Alla seconda volta, che li vedemmo ci fu fatto di considerarli più attentamente ancora. Noi li scorgemmo sul lido d’un laghetto o gran fiume, che scorreva verso la valle del gran lago, ed aveva sulle sue sponde orientali un ameno boschetto. Alcuni di quegli esseri avevano attraversato dall’una sponda all’altra, e vi stavano distesi come aquile. Ci venne dato allora d’osservar, che le loro ali avevano una distesa enorme, e parevano per la struttura simili a quelle del pipistrello. Erano desse formate d’una membrana semitrasparente, che si dispiegava in divisioni curve col mezzo di raggi diritti legati al dorso con tegumenti dorsali. Ma ci maravigliò sovratutto il vedere, come quella membrana si stendesse dalle spalle sino alle gambe legata al corpo, e diminuisse gradatamente di larghezza. Quelle ali sembravano pienamente sottoposte al volere di quegli esseri, poichè li vedemmo tuffarsi nell’acqua, e quindi stenderle subito per tutta la loro dimensione, e scuoterle dopo essere usciti dall’onda alla guisa delle anitre, e racchiuderle tantosto in forma compatta. Le osservazioni fatte sulle abitudini di quelle creature, che erano dei due sessi, ci condussero a sì notevoli risultamenti, che amerò a vederli fatti di pubblica ragione coll’opera del dottore Herschel, dove so di positivo, che vi stanno descritti con verità conscienziosa, qualunque sia per essere l’incredulità con cui saranno lette.
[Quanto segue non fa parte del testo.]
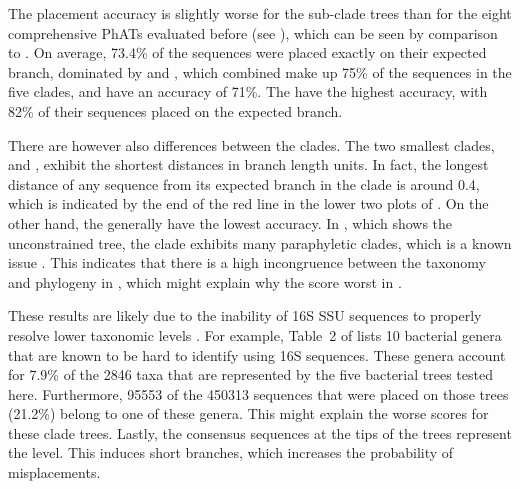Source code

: The placement accuracy is slightly worse for the sub-clade trees
than for the eight comprehensive \acp{PhAT} evaluated before
(see ),
which can be seen by comparison to .
On average, 73.4\% of the sequences were placed exactly on their expected branch,
dominated by  and ,
which combined make up 75\% of the sequences in the five clades, and have an accuracy of 71\%.
The  have the highest accuracy,
with 82\% of their sequences placed on the expected branch.

There are however also differences between the clades.
The two smallest clades,  and ,
exhibit the shortest distances in branch length units.
In fact, the longest distance of any sequence from its expected branch in the  clade
is around \num{0.4}, which is indicated by the end of the red line in the lower two plots of .
On the other hand, the  generally have the lowest accuracy.
In , which shows the unconstrained  tree,
the  clade exhibits many paraphyletic clades,
which is a known issue \citep{Parks2018}.
This indicates that there is a high incongruence
between the  taxonomy and phylogeny in ,
which might explain why the  score worst in .

These results are likely due to the inability of 16S SSU sequences to properly resolve lower taxonomic levels
\citep{Mignard2006,Petti2007,Janda2007}.
For example, Table~2 of \citep{Janda2007} lists \num{10} bacterial genera
that are known to be hard to identify using 16S sequences.
These genera account for \num{7.9}\% of the \num{2846} taxa
that are represented by the five bacterial trees tested here.
Furthermore, \num{95 553} of the \num{450 313} sequences that were placed on those trees (\num{21.2}\%)
belong to one of these genera.
This might explain the worse scores for these clade trees.
Lastly, the consensus sequences at the tips of the trees represent the  level.
This induces short branches, which increases the probability of misplacements.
Alcuni istanti dopo le tre famiglie stesero le ali loro, quasi ad un tempo, e si perdettero fra gli oscuri confini del canovaccio, prima che ci rilevassimo dalla nostra sorpresa. Quegli esseri furono da noi appellati scientificamente uomini pipistrelli (vespertilio homo). Ei sono certamente esseri innocenti e felici.

Nomammo la valle, in cui vivono, il coliseo di rubini, a motivo de’ magnifici monti da cui è attorniata. La notte essendosi fatta tardissima rimandammo l’esame di Petarius (n. 20) ad altra occasione.

Giova il confessare, che quest’ultima parte del maraviglioso racconto, che abbiamo ora letto, risvegliò appieno l’incredulità nostra; uomini, i quali abbiano ad un tempo e braccia ed ali ci pajono impossibili conciossiache siansi veduti colà dei castori, delle gazzelle, delle cicogne, e dei montoni. Al pipistrello le ali servono di piedi, all’uccello di braccia, ma un apparato locomotore, che parta dalle vertebre, è tal particolarità difficilissima a comprendersi. Non ci rimane, che invocare all’appoggio delle nostre osservazioni il giudizio del dotto fisiologista Gioffredo di S. Hilaire.